◆ What this task involves:
For the data below, work out the number of lines containing the string "生成对抗网络" and answer with that number only.
* * * * * * *
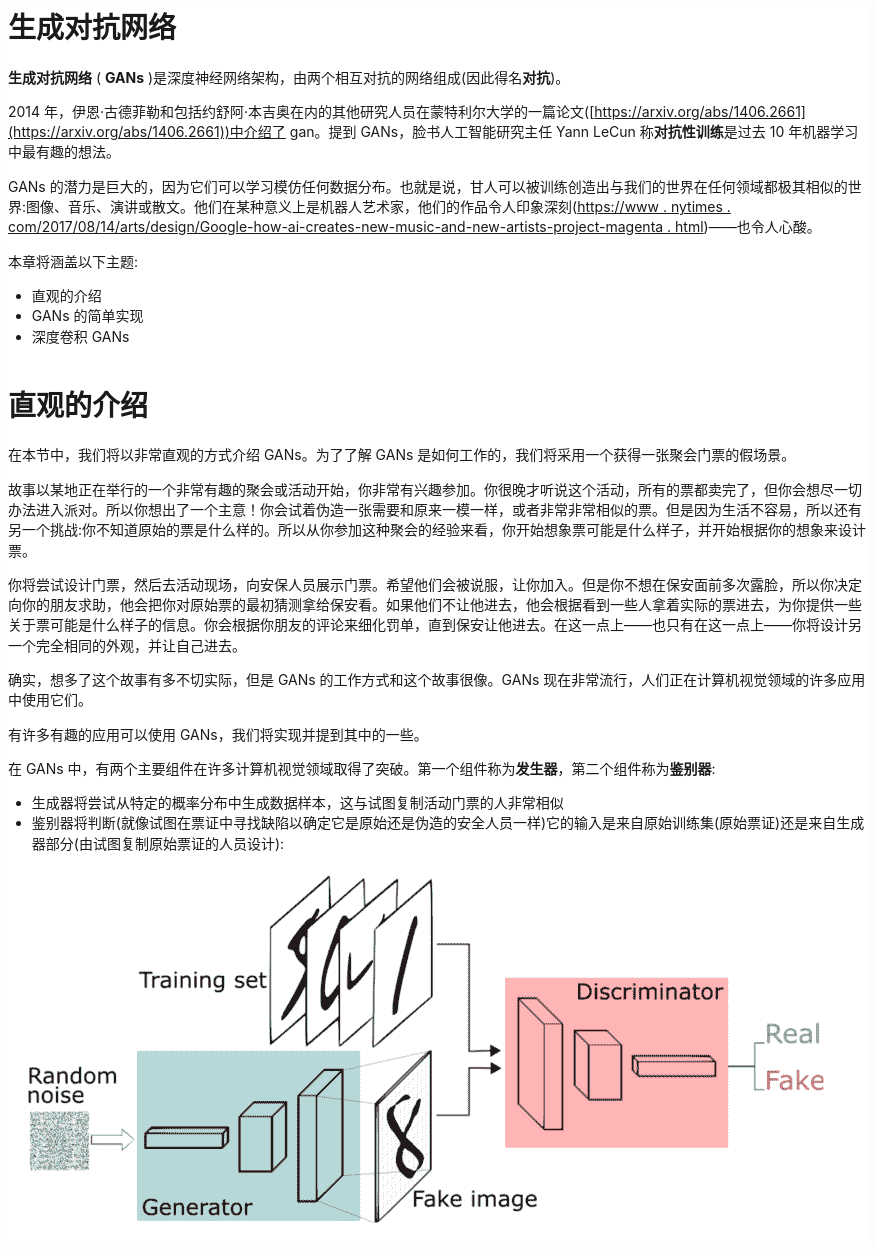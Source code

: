

# 生成对抗网络

**生成对抗网络** ( **GANs** )是深度神经网络架构，由两个相互对抗的网络组成(因此得名**对抗**)。

2014 年，伊恩·古德菲勒和包括约舒阿·本吉奥在内的其他研究人员在蒙特利尔大学的一篇论文([https://arxiv.org/abs/1406.2661](https://arxiv.org/abs/1406.2661))中介绍了 gan。提到 GANs，脸书人工智能研究主任 Yann LeCun 称**对抗性训练**是过去 10 年机器学习中最有趣的想法。

GANs 的潜力是巨大的，因为它们可以学习模仿任何数据分布。也就是说，甘人可以被训练创造出与我们的世界在任何领域都极其相似的世界:图像、音乐、演讲或散文。他们在某种意义上是机器人艺术家，他们的作品令人印象深刻([https://www . nytimes . com/2017/08/14/arts/design/Google-how-ai-creates-new-music-and-new-artists-project-magenta . html](https://www.nytimes.com/2017/08/14/arts/design/google-how-ai-creates-new-music-and-new-artists-project-magenta.html))——也令人心酸。

本章将涵盖以下主题:

*   直观的介绍
*   GANs 的简单实现
*   深度卷积 GANs



# 直观的介绍

在本节中，我们将以非常直观的方式介绍 GANs。为了了解 GANs 是如何工作的，我们将采用一个获得一张聚会门票的假场景。

故事以某地正在举行的一个非常有趣的聚会或活动开始，你非常有兴趣参加。你很晚才听说这个活动，所有的票都卖完了，但你会想尽一切办法进入派对。所以你想出了一个主意！你会试着伪造一张需要和原来一模一样，或者非常非常相似的票。但是因为生活不容易，所以还有另一个挑战:你不知道原始的票是什么样的。所以从你参加这种聚会的经验来看，你开始想象票可能是什么样子，并开始根据你的想象来设计票。

你将尝试设计门票，然后去活动现场，向安保人员展示门票。希望他们会被说服，让你加入。但是你不想在保安面前多次露脸，所以你决定向你的朋友求助，他会把你对原始票的最初猜测拿给保安看。如果他们不让他进去，他会根据看到一些人拿着实际的票进去，为你提供一些关于票可能是什么样子的信息。你会根据你朋友的评论来细化罚单，直到保安让他进去。在这一点上——也只有在这一点上——你将设计另一个完全相同的外观，并让自己进去。

确实，想多了这个故事有多不切实际，但是 GANs 的工作方式和这个故事很像。GANs 现在非常流行，人们正在计算机视觉领域的许多应用中使用它们。

有许多有趣的应用可以使用 GANs，我们将实现并提到其中的一些。

在 GANs 中，有两个主要组件在许多计算机视觉领域取得了突破。第一个组件称为**发生器**，第二个组件称为**鉴别器**:

*   生成器将尝试从特定的概率分布中生成数据样本，这与试图复制活动门票的人非常相似
*   鉴别器将判断(就像试图在票证中寻找缺陷以确定它是原始还是伪造的安全人员一样)它的输入是来自原始训练集(原始票证)还是来自生成器部分(由试图复制原始票证的人员设计):

![](img/4961129f-2166-4bfd-9304-70a05d5d46c8.png)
* * * * * * *
◆ Problem solution:
2